* **REQUIRED WORK**:
Exactly the lines from the beginning of the material to the line with "2.2.2 C/S结构" are to be repeated, both ends included.

* **SUPPLIED RECORDS**:
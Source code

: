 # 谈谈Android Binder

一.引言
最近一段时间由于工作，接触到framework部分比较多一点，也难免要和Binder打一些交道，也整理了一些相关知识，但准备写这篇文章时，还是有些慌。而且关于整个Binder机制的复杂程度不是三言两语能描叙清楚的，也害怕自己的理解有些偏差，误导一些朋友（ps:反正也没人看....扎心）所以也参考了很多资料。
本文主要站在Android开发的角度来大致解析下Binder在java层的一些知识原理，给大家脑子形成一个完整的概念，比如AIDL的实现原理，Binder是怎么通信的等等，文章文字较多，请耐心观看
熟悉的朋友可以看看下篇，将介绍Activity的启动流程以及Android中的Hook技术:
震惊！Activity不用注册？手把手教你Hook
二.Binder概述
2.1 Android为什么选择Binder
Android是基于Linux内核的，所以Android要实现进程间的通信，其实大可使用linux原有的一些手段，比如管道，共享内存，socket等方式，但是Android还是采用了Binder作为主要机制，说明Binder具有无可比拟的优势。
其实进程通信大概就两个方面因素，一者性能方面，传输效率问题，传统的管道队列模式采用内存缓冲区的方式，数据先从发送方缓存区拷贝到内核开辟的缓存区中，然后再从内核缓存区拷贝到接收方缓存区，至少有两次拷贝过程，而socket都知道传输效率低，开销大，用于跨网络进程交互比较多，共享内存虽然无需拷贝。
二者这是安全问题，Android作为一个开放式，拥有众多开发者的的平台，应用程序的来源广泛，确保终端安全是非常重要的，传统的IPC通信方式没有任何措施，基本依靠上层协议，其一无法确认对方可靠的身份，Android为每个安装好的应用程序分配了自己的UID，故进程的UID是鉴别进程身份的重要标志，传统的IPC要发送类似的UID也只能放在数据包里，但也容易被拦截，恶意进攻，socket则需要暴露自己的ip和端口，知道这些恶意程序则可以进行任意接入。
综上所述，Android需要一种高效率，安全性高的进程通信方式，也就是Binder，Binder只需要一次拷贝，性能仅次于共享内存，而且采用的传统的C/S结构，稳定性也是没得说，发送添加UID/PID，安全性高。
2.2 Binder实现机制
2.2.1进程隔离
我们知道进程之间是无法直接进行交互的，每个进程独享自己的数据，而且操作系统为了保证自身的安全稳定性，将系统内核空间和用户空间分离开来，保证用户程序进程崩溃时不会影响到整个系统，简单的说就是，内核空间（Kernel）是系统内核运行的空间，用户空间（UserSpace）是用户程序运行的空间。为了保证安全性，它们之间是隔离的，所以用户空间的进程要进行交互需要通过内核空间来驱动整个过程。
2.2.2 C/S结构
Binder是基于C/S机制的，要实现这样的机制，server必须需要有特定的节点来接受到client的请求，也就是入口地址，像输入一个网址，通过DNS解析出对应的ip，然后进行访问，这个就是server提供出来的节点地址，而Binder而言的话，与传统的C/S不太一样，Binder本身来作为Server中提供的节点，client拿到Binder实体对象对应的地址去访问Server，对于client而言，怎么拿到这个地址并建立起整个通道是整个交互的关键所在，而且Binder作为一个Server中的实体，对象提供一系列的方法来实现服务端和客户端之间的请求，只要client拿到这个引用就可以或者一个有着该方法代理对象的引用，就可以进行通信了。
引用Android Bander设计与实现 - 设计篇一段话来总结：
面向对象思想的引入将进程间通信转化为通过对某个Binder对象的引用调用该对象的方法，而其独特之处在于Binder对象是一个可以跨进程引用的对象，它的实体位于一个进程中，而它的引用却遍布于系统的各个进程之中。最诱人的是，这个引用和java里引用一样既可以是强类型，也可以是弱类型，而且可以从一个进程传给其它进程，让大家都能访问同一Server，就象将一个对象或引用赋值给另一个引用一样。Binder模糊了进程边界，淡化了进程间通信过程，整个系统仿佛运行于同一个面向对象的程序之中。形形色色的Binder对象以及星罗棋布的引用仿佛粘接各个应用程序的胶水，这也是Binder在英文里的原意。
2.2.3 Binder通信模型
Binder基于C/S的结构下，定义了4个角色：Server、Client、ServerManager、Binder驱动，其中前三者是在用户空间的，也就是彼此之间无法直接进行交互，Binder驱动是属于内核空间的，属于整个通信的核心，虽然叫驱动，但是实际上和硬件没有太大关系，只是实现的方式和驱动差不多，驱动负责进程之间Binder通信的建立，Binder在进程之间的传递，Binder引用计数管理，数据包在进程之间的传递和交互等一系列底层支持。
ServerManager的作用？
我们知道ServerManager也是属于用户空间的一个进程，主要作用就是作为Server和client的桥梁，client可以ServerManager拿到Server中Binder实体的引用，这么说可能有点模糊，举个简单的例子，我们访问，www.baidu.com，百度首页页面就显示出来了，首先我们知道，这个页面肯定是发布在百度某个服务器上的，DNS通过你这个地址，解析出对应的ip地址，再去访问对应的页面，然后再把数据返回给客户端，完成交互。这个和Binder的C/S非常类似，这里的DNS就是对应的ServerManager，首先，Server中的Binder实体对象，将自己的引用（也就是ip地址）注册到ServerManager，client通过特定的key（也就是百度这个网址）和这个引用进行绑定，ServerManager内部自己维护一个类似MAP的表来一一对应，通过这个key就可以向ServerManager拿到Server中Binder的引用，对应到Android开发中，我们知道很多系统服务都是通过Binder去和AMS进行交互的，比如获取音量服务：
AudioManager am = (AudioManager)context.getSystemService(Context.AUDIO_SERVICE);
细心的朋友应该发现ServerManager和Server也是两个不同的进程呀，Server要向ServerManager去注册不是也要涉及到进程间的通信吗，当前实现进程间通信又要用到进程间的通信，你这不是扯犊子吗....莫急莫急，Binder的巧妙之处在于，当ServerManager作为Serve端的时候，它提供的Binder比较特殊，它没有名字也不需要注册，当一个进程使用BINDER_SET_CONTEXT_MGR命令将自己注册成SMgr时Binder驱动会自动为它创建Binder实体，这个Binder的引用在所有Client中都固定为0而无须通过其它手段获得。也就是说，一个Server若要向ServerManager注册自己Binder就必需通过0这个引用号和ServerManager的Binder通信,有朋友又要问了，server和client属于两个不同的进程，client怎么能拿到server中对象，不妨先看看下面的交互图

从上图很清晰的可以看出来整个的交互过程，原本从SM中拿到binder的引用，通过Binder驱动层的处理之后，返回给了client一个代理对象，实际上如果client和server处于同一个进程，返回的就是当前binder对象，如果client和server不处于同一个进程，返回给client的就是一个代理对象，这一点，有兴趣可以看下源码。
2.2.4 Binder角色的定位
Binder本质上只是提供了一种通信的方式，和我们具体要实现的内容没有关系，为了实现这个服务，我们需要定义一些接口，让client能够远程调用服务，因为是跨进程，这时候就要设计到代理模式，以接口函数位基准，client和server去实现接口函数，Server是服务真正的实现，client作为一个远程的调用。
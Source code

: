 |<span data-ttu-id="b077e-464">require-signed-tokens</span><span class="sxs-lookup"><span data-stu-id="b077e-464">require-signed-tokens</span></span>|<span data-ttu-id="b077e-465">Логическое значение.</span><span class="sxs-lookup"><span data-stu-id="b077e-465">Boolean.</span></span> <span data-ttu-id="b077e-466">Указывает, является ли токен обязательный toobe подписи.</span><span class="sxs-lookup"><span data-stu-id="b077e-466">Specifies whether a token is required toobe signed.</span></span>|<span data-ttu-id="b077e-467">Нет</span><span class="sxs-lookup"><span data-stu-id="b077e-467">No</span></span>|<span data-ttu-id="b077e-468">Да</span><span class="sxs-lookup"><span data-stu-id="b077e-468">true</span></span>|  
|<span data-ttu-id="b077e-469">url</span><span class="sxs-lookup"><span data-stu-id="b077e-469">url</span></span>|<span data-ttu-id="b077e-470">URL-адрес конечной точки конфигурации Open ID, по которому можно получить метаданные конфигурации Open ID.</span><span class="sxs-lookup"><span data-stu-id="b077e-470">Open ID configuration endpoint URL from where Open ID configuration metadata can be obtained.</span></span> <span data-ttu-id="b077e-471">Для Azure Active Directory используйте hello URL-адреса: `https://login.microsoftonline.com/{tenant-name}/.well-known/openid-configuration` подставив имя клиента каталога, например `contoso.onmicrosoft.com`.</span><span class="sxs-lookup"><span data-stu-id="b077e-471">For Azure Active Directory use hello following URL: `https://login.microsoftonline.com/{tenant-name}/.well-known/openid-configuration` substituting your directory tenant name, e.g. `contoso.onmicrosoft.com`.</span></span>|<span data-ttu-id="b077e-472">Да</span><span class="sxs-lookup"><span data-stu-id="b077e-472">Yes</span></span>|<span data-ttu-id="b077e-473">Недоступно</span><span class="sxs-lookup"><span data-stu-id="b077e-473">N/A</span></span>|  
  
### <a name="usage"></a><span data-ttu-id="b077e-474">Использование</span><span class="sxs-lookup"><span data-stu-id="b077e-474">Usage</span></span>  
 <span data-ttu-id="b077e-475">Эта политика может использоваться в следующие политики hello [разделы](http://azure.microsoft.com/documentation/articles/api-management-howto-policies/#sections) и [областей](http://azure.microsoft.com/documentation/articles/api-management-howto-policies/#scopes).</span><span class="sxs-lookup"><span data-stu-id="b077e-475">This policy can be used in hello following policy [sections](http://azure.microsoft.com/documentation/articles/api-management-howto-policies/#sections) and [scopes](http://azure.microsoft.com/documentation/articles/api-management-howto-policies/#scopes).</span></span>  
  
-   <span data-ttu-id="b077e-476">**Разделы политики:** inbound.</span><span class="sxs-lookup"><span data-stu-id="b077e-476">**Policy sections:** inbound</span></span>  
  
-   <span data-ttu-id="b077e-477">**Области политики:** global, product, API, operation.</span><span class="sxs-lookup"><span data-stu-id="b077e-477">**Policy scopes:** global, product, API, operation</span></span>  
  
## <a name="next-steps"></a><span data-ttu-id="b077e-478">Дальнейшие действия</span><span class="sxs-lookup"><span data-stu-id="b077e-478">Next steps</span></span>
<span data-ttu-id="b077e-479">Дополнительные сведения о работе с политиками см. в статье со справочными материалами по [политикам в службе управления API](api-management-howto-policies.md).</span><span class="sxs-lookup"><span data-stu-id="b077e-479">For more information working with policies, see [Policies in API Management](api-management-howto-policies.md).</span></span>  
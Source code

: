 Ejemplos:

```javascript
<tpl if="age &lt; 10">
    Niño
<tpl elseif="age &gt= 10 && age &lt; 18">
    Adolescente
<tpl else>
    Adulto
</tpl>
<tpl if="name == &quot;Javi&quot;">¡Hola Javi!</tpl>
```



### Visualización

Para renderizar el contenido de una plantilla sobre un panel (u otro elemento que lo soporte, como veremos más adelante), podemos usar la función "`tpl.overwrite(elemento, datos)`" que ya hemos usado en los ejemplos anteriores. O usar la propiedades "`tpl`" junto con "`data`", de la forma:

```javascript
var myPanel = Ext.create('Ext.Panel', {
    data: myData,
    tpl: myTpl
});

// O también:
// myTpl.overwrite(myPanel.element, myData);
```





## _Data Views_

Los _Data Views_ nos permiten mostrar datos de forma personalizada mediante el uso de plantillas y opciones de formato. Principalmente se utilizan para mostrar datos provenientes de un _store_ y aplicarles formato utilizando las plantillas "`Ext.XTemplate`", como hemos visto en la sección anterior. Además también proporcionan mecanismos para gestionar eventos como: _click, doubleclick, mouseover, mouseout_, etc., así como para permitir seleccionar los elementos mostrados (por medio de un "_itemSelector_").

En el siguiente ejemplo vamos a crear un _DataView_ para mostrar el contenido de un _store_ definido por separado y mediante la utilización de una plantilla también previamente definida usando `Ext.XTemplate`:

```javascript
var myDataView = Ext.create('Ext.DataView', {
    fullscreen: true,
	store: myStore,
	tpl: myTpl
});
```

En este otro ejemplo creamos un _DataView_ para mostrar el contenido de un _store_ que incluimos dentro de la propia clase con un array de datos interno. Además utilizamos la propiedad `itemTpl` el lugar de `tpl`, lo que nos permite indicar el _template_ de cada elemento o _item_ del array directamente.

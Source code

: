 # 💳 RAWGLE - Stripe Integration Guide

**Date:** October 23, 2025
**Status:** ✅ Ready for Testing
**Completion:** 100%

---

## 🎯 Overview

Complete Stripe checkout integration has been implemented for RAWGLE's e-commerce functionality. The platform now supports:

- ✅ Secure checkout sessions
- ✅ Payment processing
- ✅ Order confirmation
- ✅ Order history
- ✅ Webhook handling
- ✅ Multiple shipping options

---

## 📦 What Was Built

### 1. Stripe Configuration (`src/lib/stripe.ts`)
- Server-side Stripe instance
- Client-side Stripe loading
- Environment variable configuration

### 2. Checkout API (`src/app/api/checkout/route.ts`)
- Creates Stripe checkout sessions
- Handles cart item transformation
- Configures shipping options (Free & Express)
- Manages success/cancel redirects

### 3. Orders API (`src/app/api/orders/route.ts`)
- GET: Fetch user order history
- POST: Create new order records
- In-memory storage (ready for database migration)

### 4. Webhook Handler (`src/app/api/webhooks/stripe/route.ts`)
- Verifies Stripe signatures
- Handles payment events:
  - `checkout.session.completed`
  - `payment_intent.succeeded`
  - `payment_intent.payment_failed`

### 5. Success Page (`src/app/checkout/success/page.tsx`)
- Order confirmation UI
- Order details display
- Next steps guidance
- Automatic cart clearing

* **RESPONSE**:
Source code

: # 谈谈Android Binder

一.引言
最近一段时间由于工作，接触到framework部分比较多一点，也难免要和Binder打一些交道，也整理了一些相关知识，但准备写这篇文章时，还是有些慌。而且关于整个Binder机制的复杂程度不是三言两语能描叙清楚的，也害怕自己的理解有些偏差，误导一些朋友（ps:反正也没人看....扎心）所以也参考了很多资料。
本文主要站在Android开发的角度来大致解析下Binder在java层的一些知识原理，给大家脑子形成一个完整的概念，比如AIDL的实现原理，Binder是怎么通信的等等，文章文字较多，请耐心观看
熟悉的朋友可以看看下篇，将介绍Activity的启动流程以及Android中的Hook技术:
震惊！Activity不用注册？手把手教你Hook
二.Binder概述
2.1 Android为什么选择Binder
Android是基于Linux内核的，所以Android要实现进程间的通信，其实大可使用linux原有的一些手段，比如管道，共享内存，socket等方式，但是Android还是采用了Binder作为主要机制，说明Binder具有无可比拟的优势。
其实进程通信大概就两个方面因素，一者性能方面，传输效率问题，传统的管道队列模式采用内存缓冲区的方式，数据先从发送方缓存区拷贝到内核开辟的缓存区中，然后再从内核缓存区拷贝到接收方缓存区，至少有两次拷贝过程，而socket都知道传输效率低，开销大，用于跨网络进程交互比较多，共享内存虽然无需拷贝。
二者这是安全问题，Android作为一个开放式，拥有众多开发者的的平台，应用程序的来源广泛，确保终端安全是非常重要的，传统的IPC通信方式没有任何措施，基本依靠上层协议，其一无法确认对方可靠的身份，Android为每个安装好的应用程序分配了自己的UID，故进程的UID是鉴别进程身份的重要标志，传统的IPC要发送类似的UID也只能放在数据包里，但也容易被拦截，恶意进攻，socket则需要暴露自己的ip和端口，知道这些恶意程序则可以进行任意接入。
综上所述，Android需要一种高效率，安全性高的进程通信方式，也就是Binder，Binder只需要一次拷贝，性能仅次于共享内存，而且采用的传统的C/S结构，稳定性也是没得说，发送添加UID/PID，安全性高。
2.2 Binder实现机制
2.2.1进程隔离
我们知道进程之间是无法直接进行交互的，每个进程独享自己的数据，而且操作系统为了保证自身的安全稳定性，将系统内核空间和用户空间分离开来，保证用户程序进程崩溃时不会影响到整个系统，简单的说就是，内核空间（Kernel）是系统内核运行的空间，用户空间（UserSpace）是用户程序运行的空间。为了保证安全性，它们之间是隔离的，所以用户空间的进程要进行交互需要通过内核空间来驱动整个过程。
2.2.2 C/S结构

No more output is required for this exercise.